> [Input data]
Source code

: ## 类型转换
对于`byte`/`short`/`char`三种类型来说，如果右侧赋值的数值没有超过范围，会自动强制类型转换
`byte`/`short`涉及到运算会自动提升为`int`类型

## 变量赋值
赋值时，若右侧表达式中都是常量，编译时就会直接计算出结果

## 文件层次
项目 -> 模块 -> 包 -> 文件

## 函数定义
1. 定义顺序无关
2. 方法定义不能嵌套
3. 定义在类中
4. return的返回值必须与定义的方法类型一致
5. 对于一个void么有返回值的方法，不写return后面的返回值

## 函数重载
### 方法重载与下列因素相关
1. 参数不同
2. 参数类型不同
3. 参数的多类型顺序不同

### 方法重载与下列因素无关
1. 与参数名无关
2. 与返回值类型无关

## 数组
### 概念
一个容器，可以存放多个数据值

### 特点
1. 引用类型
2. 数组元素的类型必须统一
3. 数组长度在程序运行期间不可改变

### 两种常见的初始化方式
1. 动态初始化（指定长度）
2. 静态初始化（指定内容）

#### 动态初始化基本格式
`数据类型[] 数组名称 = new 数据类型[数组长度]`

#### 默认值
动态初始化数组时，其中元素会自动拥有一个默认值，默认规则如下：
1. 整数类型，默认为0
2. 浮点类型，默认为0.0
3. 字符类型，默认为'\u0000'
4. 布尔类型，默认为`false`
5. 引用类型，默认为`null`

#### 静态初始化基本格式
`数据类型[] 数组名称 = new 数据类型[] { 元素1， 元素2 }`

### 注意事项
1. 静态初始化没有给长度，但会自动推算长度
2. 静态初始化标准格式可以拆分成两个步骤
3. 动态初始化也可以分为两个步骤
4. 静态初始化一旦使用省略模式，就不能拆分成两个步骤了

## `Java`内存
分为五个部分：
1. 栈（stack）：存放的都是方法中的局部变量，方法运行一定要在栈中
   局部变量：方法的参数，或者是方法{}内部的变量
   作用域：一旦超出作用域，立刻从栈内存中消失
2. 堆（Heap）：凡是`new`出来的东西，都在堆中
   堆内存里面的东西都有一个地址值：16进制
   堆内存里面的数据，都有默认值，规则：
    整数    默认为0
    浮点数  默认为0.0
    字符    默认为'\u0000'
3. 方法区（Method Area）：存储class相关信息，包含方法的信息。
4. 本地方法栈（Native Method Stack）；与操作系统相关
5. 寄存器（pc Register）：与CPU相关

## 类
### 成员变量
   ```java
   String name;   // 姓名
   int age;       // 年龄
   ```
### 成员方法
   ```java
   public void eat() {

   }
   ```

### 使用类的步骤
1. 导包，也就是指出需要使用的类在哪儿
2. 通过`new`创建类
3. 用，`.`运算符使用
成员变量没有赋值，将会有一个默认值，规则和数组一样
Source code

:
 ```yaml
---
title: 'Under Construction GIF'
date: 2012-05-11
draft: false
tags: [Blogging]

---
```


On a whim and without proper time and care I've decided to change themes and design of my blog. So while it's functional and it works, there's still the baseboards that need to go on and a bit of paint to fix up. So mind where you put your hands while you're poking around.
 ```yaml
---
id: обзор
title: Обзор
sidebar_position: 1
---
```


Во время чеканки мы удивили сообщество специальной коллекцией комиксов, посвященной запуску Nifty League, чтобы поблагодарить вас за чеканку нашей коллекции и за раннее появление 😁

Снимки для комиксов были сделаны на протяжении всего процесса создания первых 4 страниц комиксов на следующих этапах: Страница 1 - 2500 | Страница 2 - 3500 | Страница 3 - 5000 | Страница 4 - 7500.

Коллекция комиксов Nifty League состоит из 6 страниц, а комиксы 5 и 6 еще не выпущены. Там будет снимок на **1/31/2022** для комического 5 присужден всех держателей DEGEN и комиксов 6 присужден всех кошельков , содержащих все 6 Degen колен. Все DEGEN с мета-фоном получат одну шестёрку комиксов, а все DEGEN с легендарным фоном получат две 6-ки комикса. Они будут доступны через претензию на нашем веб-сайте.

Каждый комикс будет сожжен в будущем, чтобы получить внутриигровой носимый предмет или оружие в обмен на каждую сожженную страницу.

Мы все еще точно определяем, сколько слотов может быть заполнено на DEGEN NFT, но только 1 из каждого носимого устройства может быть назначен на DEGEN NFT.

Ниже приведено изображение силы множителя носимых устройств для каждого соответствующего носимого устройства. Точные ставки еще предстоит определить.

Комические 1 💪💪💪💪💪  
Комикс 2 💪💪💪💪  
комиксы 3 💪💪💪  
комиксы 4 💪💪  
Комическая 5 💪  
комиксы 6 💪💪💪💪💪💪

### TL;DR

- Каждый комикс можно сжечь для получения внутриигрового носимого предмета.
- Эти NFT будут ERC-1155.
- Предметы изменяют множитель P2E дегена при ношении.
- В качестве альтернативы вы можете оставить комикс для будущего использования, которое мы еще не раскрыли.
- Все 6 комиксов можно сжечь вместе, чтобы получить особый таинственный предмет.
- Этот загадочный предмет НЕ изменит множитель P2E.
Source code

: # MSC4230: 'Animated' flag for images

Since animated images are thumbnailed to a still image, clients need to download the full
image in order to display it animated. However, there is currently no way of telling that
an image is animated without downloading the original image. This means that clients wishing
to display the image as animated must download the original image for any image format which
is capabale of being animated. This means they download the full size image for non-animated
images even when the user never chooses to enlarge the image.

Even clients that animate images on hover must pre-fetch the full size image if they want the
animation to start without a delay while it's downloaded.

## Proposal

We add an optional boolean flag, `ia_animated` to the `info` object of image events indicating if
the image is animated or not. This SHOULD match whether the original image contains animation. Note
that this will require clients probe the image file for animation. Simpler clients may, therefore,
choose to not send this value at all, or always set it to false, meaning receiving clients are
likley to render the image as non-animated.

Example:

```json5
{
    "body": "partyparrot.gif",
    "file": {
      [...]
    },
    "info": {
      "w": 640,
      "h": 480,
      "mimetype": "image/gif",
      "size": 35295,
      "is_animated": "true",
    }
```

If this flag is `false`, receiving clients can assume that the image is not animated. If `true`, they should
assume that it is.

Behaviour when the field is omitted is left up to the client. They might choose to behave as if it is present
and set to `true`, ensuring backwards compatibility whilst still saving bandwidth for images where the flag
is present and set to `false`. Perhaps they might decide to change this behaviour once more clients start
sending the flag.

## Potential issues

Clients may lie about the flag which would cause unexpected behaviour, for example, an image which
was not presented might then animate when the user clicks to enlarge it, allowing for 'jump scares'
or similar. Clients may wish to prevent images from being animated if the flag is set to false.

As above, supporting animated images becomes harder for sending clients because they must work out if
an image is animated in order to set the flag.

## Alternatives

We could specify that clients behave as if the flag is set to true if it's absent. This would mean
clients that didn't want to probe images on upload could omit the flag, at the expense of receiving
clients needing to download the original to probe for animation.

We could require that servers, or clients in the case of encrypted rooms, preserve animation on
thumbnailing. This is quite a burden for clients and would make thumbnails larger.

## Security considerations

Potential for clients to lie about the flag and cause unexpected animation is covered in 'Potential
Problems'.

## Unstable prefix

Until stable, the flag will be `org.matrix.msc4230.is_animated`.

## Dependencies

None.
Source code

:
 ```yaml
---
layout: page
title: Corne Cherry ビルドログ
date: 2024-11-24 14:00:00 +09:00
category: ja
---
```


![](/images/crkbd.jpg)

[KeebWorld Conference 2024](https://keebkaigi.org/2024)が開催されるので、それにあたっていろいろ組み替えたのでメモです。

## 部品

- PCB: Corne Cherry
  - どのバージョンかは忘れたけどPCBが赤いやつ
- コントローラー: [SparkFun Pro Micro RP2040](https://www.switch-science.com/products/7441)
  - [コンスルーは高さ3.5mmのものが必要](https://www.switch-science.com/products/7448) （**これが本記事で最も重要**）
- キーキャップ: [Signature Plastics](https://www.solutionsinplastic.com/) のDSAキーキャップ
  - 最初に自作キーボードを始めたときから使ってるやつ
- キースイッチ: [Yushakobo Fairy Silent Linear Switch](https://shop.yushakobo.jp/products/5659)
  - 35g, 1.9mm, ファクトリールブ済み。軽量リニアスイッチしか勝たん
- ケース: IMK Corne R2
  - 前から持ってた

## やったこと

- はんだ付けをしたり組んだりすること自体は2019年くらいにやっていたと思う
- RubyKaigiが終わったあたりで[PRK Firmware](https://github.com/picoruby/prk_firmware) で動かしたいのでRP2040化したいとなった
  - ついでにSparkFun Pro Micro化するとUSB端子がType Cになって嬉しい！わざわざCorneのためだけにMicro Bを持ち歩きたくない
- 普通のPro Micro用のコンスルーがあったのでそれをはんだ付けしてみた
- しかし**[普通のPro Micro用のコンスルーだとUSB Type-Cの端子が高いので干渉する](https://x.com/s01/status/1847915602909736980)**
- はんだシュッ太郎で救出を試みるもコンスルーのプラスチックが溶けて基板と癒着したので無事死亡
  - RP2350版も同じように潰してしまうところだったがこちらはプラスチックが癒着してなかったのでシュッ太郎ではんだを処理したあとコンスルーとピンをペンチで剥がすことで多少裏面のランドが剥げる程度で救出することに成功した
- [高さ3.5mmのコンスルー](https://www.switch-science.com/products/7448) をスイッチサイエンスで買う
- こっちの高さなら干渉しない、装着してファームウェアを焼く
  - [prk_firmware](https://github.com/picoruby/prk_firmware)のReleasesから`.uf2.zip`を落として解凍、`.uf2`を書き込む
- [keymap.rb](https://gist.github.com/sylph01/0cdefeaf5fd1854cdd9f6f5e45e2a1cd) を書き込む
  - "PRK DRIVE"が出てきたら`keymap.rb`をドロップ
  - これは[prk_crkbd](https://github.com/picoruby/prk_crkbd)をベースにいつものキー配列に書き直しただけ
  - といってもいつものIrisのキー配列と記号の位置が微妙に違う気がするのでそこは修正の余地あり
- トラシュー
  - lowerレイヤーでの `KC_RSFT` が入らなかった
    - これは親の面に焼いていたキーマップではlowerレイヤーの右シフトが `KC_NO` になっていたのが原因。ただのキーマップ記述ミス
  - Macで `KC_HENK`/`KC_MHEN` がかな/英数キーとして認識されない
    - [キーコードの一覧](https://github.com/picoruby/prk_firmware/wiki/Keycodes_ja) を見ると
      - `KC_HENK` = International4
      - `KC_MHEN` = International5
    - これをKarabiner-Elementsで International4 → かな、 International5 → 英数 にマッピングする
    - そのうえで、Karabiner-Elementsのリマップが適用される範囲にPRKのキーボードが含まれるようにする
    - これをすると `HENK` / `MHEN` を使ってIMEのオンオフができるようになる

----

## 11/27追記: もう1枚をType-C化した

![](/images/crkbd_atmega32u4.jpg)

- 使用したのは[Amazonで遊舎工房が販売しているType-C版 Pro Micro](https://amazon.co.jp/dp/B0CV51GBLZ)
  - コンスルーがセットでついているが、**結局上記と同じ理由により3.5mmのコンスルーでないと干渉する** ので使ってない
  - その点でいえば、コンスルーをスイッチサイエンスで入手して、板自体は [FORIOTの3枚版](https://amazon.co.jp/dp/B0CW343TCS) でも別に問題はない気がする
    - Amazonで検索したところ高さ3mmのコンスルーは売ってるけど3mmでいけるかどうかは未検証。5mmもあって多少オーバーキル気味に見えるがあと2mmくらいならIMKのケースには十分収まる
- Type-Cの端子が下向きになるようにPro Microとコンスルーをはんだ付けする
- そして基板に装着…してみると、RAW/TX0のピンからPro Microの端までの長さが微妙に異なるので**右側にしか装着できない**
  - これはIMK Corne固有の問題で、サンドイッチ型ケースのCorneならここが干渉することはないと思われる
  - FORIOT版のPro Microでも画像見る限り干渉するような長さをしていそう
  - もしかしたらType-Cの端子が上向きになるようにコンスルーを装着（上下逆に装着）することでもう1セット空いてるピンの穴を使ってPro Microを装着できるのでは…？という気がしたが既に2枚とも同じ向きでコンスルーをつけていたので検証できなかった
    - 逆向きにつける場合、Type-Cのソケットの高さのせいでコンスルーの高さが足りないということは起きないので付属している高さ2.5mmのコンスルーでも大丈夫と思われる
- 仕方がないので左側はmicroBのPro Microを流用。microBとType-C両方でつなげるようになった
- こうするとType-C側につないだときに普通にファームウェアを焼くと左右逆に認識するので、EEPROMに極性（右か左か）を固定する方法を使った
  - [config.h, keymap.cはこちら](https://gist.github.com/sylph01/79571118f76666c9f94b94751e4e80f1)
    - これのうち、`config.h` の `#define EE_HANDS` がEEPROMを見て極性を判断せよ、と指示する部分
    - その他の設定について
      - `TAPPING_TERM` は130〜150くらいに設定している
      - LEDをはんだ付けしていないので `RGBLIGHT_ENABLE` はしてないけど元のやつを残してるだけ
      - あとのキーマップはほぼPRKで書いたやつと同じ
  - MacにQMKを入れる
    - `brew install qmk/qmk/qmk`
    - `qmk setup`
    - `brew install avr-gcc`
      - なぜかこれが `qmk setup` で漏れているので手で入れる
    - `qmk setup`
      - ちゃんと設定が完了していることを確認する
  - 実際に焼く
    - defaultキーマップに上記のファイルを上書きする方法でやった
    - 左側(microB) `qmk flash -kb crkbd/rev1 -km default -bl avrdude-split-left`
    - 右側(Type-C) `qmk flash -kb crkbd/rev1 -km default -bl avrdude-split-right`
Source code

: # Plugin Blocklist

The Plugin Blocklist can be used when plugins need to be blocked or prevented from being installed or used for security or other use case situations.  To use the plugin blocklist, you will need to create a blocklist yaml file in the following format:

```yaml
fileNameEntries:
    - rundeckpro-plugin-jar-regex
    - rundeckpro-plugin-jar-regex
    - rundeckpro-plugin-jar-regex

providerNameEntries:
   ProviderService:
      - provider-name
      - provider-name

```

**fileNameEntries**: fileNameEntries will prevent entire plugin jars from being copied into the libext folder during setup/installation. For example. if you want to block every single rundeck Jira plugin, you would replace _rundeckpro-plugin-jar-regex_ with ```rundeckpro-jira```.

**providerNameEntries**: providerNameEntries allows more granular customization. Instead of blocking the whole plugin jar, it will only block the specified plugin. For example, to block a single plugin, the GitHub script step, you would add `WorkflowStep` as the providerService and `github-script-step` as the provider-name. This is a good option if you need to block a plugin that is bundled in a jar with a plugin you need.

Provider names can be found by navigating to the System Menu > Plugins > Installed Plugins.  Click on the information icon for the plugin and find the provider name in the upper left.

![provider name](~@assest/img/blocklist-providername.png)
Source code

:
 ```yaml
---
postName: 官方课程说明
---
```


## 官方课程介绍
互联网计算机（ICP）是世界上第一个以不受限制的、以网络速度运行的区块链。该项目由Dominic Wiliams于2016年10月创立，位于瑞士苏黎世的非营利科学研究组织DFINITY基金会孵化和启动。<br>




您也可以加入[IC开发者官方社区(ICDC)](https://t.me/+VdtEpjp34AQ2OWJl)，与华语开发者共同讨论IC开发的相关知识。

> [Task item] Your task is to copy each line from the material above that includes the word "Cherry".

> [Your response]
title: Corne Cherry ビルドログ
- PCB: Corne Cherry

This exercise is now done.